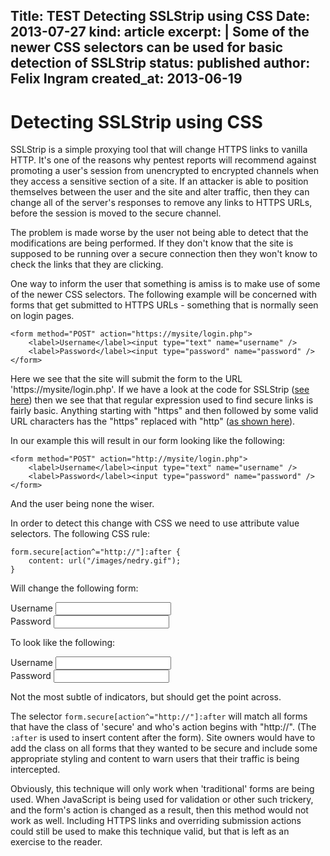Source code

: Title: TEST Detecting SSLStrip using CSS
Date: 2013-07-27
kind: article
excerpt: |
    Some of the newer CSS selectors can be used for basic detection of
    SSLStrip
status: published
author: Felix Ingram
created_at: 2013-06-19
---
# Detecting SSLStrip using CSS

SSLStrip is a simple proxying tool that will change HTTPS links to vanilla
HTTP. It's one of the reasons why pentest reports will recommend against
promoting a user's session from unencrypted to encrypted channels when they
access a sensitive section of a site. If an attacker is able to position
themselves between the user and the site and alter traffic, then they can
change all of the server's responses to remove any links to HTTPS URLs, before
the session is moved to the secure channel.

The problem is made worse by the user not being able to detect that the
modifications are being performed. If they don't know that the site is supposed
to be running over a secure connection then they won't know to check the links
that they are clicking.

One way to inform the user that something is amiss is to make use of some of
the newer CSS selectors. The following example will be concerned with forms
that get submitted to HTTPS URLs - something that is normally seen on login
pages.

    <form method="POST" action="https://mysite/login.php">
        <label>Username</label><input type="text" name="username" />
        <label>Password</label><input type="password" name="password" />
    </form>

Here we see that the site will submit the form to the URL
'https://mysite/login.php'. If we have a look at the code for SSLStrip
([see here](https://github.com/moxie0/sslstrip/blob/master/sslstrip/ServerConnection.py#L31))
then we see that that regular expression used to find secure links is fairly
basic. Anything starting with "https" and then followed by some valid URL
characters has the "https" replaced with "http"
([as shown here](https://github.com/moxie0/sslstrip/blob/master/sslstrip/ServerConnection.py#L144])).

In our example this will result in our form looking like the following:

    <form method="POST" action="http://mysite/login.php">
        <label>Username</label><input type="text" name="username" />
        <label>Password</label><input type="password" name="password" />
    </form>

And the user being none the wiser.

In order to detect this change with CSS we need to use attribute value
selectors. The following CSS rule:

    form.secure[action^="http://"]:after {
        content: url("/images/nedry.gif");
    }

Will change the following form:

<form class="secure" method="POST" action="https://#">
    <label for="username1">Username</label>
    <input type="text" name="username1" id="username1" /><br/>
    <label for="password1">Password</label>
    <input type="password" name="password1" id="password1" />
</form>

To look like the following:

<form class="secure" method="POST" action="http://#">
    <label for="username2">Username</label>
    <input type="text" name="username2" id="username2" /><br/>
    <label for="password2">Password</label>
    <input type="password" name="password2" id="password2" /><br/>
</form>

Not the most subtle of indicators, but should get the point across.

The selector `form.secure[action^="http://"]:after` will match all forms that
have the class of 'secure' and who's action begins with "http://". (The `:after`
is used to insert content after the form). Site owners would have to add the
class on all forms that they wanted to be secure and include some appropriate
styling and content to warn users that their traffic is being intercepted.

Obviously, this technique will only work when 'traditional' forms are being
used. When JavaScript is being used for validation or other such trickery, and
the form's action is changed as a result, then this method would not work as
well. Including HTTPS links and overriding submission actions could still be
used to make this technique valid, but that is left as an exercise to the
reader.

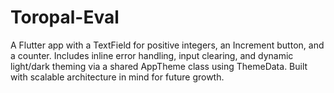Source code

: # Toropal-Eval
A Flutter app with a TextField for positive integers, an Increment button, and a counter. Includes inline error handling, input clearing, and dynamic light/dark theming via a shared AppTheme class using ThemeData. Built with scalable architecture in mind for future growth.

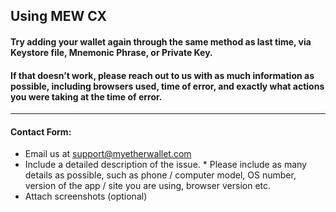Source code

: ## Using MEW CX

#### Try adding your wallet again through the same method as last time, via Keystore file, Mnemonic Phrase, or Private Key.

#### If that doesn’t work, please reach out to us with as much information as possible, including browsers used, time of error, and exactly what actions you were taking at the time of error.

* * *

#### Contact Form:

- Email us at support@myetherwallet.com
  <br>
- Include a detailed description of the issue.
      \* Please include as many details as possible, such as phone / computer model, OS number, version of the app / site you are using, browser version etc.
  <br>
- Attach screenshots (optional)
━━━━
■ TASK INSTRUCTIONS ■
Make an exact copy of the listing above, omitting the pictures.

■ EXERCISE OUTPUT ■
Source code

: Title: TEST Detecting SSLStrip using CSS
Date: 2013-07-27
kind: article
excerpt: |
    Some of the newer CSS selectors can be used for basic detection of
    SSLStrip
status: published
author: Felix Ingram
created_at: 2013-06-19
---
# Detecting SSLStrip using CSS

SSLStrip is a simple proxying tool that will change HTTPS links to vanilla
HTTP. It's one of the reasons why pentest reports will recommend against
promoting a user's session from unencrypted to encrypted channels when they
access a sensitive section of a site. If an attacker is able to position
themselves between the user and the site and alter traffic, then they can
change all of the server's responses to remove any links to HTTPS URLs, before
the session is moved to the secure channel.

The problem is made worse by the user not being able to detect that the
modifications are being performed. If they don't know that the site is supposed
to be running over a secure connection then they won't know to check the links
that they are clicking.

One way to inform the user that something is amiss is to make use of some of
the newer CSS selectors. The following example will be concerned with forms
that get submitted to HTTPS URLs - something that is normally seen on login
pages.

    <form method="POST" action="https://mysite/login.php">
        <label>Username</label><input type="text" name="username" />
        <label>Password</label><input type="password" name="password" />
    </form>

Here we see that the site will submit the form to the URL
'https://mysite/login.php'. If we have a look at the code for SSLStrip
([see here](https://github.com/moxie0/sslstrip/blob/master/sslstrip/ServerConnection.py#L31))
then we see that that regular expression used to find secure links is fairly
basic. Anything starting with "https" and then followed by some valid URL
characters has the "https" replaced with "http"
([as shown here](https://github.com/moxie0/sslstrip/blob/master/sslstrip/ServerConnection.py#L144])).

In our example this will result in our form looking like the following:

    <form method="POST" action="http://mysite/login.php">
        <label>Username</label><input type="text" name="username" />
        <label>Password</label><input type="password" name="password" />
    </form>

And the user being none the wiser.

In order to detect this change with CSS we need to use attribute value
selectors. The following CSS rule:

    form.secure[action^="http://"]:after {
        content: url("/images/nedry.gif");
    }

Will change the following form:

<form class="secure" method="POST" action="https://#">
    <label for="username1">Username</label>
    <input type="text" name="username1" id="username1" /><br/>
    <label for="password1">Password</label>
    <input type="password" name="password1" id="password1" />
</form>

To look like the following:

<form class="secure" method="POST" action="http://#">
    <label for="username2">Username</label>
    <input type="text" name="username2" id="username2" /><br/>
    <label for="password2">Password</label>
    <input type="password" name="password2" id="password2" /><br/>
</form>

Not the most subtle of indicators, but should get the point across.

The selector `form.secure[action^="http://"]:after` will match all forms that
have the class of 'secure' and who's action begins with "http://". (The `:after`
is used to insert content after the form). Site owners would have to add the
class on all forms that they wanted to be secure and include some appropriate
styling and content to warn users that their traffic is being intercepted.

Obviously, this technique will only work when 'traditional' forms are being
used. When JavaScript is being used for validation or other such trickery, and
the form's action is changed as a result, then this method would not work as
well. Including HTTPS links and overriding submission actions could still be
used to make this technique valid, but that is left as an exercise to the
reader.

Source code

: # Toropal-Eval
A Flutter app with a TextField for positive integers, an Increment button, and a counter. Includes inline error handling, input clearing, and dynamic light/dark theming via a shared AppTheme class using ThemeData. Built with scalable architecture in mind for future growth.

Source code

: ## Using MEW CX

#### Try adding your wallet again through the same method as last time, via Keystore file, Mnemonic Phrase, or Private Key.

#### If that doesn’t work, please reach out to us with as much information as possible, including browsers used, time of error, and exactly what actions you were taking at the time of error.

* * *

#### Contact Form:

- Email us at support@myetherwallet.com
  <br>
- Include a detailed description of the issue.
      \* Please include as many details as possible, such as phone / computer model, OS number, version of the app / site you are using, browser version etc.
  <br>
- Attach screenshots (optional)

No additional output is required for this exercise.